In City’s fourteenth game without Vincent Kompany this season, it was also the fourteenth time it had failed to keep a clean sheet. It was also the 30th time in 34 Champions League games it had failed to keep a clean sheet. The same problems keep on recurring.
And they kept recurring here. Johnson’s running caused Clichy persistent problems. The midfield, even with the extra body, kept on dematerializing. Three minutes before halftime, four quick passes following a kick-out form the Gladbach keeper Yann Sommer led to Mahmoud Dahoud in such space in the middle of the pitch that he was able to run unchallenged for 30 yards. On a counter-attack, that might have been just about excusable; from a goalkeeping clearance it was shambolic. Dahoud’s shot was blocked, but the ball broke for Oscar Wendt, whose cross was touched on by Johnson for Raffael to nudge past Joe Hart.
It was entirely typical of City in Europe not just this season but last and the seasons before that.
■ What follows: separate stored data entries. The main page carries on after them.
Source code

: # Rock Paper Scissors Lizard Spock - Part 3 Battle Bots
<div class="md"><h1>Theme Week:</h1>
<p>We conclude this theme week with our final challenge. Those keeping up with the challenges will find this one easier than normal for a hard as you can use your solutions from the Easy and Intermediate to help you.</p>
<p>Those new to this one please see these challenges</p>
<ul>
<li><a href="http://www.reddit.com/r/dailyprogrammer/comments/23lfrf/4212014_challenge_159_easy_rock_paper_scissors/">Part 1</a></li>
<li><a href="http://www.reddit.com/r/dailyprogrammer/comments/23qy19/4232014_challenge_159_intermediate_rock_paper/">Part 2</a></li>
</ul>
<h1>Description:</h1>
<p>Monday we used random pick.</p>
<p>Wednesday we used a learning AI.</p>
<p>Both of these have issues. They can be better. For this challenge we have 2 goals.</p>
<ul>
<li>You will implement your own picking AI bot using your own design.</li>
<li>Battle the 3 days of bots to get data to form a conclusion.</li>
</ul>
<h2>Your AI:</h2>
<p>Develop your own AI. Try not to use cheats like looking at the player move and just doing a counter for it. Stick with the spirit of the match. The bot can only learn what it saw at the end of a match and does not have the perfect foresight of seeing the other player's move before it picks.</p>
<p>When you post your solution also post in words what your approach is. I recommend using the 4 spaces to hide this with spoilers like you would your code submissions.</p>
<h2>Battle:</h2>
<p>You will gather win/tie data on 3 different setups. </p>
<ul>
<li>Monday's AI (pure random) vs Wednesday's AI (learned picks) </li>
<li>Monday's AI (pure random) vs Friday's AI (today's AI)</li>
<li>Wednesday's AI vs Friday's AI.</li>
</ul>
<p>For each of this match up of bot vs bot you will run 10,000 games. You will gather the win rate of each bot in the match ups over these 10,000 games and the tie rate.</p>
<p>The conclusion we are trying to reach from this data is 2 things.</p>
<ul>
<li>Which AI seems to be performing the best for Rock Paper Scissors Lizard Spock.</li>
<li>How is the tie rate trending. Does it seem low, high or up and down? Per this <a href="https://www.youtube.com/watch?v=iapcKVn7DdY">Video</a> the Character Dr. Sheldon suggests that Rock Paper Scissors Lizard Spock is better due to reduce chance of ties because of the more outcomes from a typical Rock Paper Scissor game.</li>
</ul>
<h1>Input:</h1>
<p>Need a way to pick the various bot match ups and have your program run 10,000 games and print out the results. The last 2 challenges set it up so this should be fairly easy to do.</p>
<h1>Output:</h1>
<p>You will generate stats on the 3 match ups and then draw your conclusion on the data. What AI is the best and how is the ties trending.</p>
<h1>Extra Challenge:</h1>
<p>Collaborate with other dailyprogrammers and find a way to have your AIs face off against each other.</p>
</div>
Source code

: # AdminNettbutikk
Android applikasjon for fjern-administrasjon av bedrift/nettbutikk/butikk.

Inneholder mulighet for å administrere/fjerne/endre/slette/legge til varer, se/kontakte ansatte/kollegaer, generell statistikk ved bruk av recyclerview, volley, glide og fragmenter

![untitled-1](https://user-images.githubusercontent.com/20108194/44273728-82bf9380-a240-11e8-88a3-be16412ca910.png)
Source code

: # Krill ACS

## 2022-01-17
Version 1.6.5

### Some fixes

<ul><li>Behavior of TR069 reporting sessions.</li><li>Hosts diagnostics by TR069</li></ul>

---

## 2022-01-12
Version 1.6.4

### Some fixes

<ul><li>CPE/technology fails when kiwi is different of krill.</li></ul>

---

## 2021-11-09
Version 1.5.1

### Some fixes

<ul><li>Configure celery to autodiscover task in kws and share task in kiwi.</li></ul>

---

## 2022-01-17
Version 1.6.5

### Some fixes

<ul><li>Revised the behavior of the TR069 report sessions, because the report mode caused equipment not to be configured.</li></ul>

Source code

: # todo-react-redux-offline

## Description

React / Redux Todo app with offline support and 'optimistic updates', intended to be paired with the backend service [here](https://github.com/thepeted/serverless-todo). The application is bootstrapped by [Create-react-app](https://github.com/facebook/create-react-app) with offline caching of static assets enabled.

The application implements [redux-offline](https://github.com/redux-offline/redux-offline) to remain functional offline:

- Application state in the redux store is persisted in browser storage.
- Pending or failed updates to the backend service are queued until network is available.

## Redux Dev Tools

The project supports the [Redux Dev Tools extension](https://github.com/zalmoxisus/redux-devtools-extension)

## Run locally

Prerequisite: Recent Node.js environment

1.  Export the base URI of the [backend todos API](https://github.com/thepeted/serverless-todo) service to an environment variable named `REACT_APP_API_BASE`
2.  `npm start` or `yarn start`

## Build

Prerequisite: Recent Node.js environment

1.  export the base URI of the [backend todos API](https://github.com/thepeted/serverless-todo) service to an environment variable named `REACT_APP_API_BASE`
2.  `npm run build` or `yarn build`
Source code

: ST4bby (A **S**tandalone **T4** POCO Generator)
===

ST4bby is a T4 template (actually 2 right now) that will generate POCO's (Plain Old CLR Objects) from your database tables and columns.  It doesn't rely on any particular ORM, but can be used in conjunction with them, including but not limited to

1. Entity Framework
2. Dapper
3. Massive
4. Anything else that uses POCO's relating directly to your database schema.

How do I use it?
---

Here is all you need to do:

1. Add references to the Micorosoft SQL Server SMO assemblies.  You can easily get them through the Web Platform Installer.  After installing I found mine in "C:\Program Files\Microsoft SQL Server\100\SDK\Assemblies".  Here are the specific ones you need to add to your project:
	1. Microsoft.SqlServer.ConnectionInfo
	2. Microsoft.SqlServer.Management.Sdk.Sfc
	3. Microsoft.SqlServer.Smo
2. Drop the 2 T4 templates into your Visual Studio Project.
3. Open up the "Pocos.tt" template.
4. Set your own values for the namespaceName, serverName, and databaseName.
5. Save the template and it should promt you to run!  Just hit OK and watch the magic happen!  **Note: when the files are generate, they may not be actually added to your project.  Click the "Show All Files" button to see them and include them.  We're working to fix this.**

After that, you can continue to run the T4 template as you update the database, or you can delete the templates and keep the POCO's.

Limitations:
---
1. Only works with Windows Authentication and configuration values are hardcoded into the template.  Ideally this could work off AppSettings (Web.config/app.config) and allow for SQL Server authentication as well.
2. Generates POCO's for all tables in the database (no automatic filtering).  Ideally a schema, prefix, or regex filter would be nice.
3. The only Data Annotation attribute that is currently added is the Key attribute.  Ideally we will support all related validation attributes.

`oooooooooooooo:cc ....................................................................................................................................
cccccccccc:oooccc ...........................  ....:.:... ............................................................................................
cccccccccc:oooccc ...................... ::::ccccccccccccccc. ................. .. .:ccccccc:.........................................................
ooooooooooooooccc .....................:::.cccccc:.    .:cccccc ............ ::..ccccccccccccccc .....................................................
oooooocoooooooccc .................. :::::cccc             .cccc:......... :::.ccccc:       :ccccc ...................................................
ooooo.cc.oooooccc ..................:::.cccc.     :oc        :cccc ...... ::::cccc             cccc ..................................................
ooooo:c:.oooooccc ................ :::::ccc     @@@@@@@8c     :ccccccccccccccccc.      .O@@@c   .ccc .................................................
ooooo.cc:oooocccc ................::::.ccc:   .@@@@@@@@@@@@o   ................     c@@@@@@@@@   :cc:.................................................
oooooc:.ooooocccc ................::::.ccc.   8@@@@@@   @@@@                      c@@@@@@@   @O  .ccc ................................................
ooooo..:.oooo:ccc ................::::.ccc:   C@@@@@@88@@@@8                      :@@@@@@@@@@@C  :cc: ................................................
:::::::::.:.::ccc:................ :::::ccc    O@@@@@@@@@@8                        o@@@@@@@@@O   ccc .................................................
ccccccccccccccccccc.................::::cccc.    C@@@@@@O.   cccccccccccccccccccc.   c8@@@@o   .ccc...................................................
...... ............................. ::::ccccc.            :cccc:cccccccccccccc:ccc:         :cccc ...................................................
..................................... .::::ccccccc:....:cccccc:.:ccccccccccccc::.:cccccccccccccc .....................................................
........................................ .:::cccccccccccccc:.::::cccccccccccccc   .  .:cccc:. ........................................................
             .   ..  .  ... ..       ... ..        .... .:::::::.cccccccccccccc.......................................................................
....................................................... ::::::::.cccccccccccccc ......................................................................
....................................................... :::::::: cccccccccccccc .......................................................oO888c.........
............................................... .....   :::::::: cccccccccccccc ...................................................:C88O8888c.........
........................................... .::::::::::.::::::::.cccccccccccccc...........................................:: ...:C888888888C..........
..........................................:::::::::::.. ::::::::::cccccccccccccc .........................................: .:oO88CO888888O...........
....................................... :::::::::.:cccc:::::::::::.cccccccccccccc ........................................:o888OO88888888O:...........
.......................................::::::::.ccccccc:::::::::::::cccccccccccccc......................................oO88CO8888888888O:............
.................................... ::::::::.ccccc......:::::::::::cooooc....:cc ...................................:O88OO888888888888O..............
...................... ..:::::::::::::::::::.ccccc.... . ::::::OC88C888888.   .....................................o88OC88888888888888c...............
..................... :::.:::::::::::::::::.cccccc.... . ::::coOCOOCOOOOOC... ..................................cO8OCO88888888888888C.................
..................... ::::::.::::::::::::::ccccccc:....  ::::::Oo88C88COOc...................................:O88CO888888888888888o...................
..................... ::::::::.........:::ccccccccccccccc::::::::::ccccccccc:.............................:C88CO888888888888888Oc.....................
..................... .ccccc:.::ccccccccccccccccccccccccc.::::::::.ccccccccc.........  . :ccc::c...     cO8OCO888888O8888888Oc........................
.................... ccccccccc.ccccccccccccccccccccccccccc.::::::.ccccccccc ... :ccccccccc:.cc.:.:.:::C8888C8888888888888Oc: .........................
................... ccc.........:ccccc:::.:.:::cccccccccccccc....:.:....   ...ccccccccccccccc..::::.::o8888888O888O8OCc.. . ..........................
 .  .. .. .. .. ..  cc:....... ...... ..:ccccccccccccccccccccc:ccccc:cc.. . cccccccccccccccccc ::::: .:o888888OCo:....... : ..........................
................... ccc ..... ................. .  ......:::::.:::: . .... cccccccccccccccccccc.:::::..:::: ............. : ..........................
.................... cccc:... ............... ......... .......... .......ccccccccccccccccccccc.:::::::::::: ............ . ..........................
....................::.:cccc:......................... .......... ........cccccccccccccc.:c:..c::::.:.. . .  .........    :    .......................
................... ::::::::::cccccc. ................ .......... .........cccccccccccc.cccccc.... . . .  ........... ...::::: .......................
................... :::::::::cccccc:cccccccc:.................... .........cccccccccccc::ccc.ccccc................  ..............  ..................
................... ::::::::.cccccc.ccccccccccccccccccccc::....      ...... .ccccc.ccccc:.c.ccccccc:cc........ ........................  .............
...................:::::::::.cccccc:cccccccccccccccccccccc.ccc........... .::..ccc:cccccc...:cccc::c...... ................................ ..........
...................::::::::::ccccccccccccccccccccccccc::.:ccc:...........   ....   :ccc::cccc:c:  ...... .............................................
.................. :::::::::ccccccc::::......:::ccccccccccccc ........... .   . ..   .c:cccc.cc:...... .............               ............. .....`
There’s a softness to it that means it loses games it appears in control of. The 2-1 defeat to Juventus in the first game of the group was almost exactly the same, Kompany’s injury at 1-1 leading to a sloppiness and a collective loss of concentration that turned a 1-0 lead into a 2-1 defeat.
This time, though, it didn’t lead to defeat. The second half was all City and, more specifically, all Sterling. In the space of eight minutes three chances fell his way; the first he wasn’t quite sharp enough to seize on as Fernandinho’s cross was chested riskily back to the goalkeeper; the second he hit tamely at Sommer after Aleksandar Kolariv had found him in space at the edge of the box; the third he caught well enough on the volley after Yaya Toure’s shot had been blocked, but Sommer made an excellent save low to his left.
This, perhaps, might have been used as evidence that for all his gifts, he is still not a finisher. Bony came on and he was able to drop back into the deeper role he prefers. With 79 minutes gone, Clichy crossed from the byline on the right, Bony touched it on and Sterling scored from close range. City, having dominated the half, was suddenly rampant. Bony laid in Sterling to score with a first-time curling finish. Four minutes after that, Bony scored at the second attempt after being picked out by Kolarov.
It was breathless and brilliant, but it was rather too chaotic for comfort. After so many glum nights in the Champions League, though, City deserves its celebrations.
"Feet up now with my daughter and my family now," an ecstatic Sterling admitted how he would celebrate the victory. "The most important thing was trying to avoid all the big teams in the next round and trying to get a fair draw and hopefully we can do it over two legs. We have made it hard at times, but the most important thing is that we have shown the character and hopefully we can carry it on to the last 16."
Information from The Press Association was used in this report.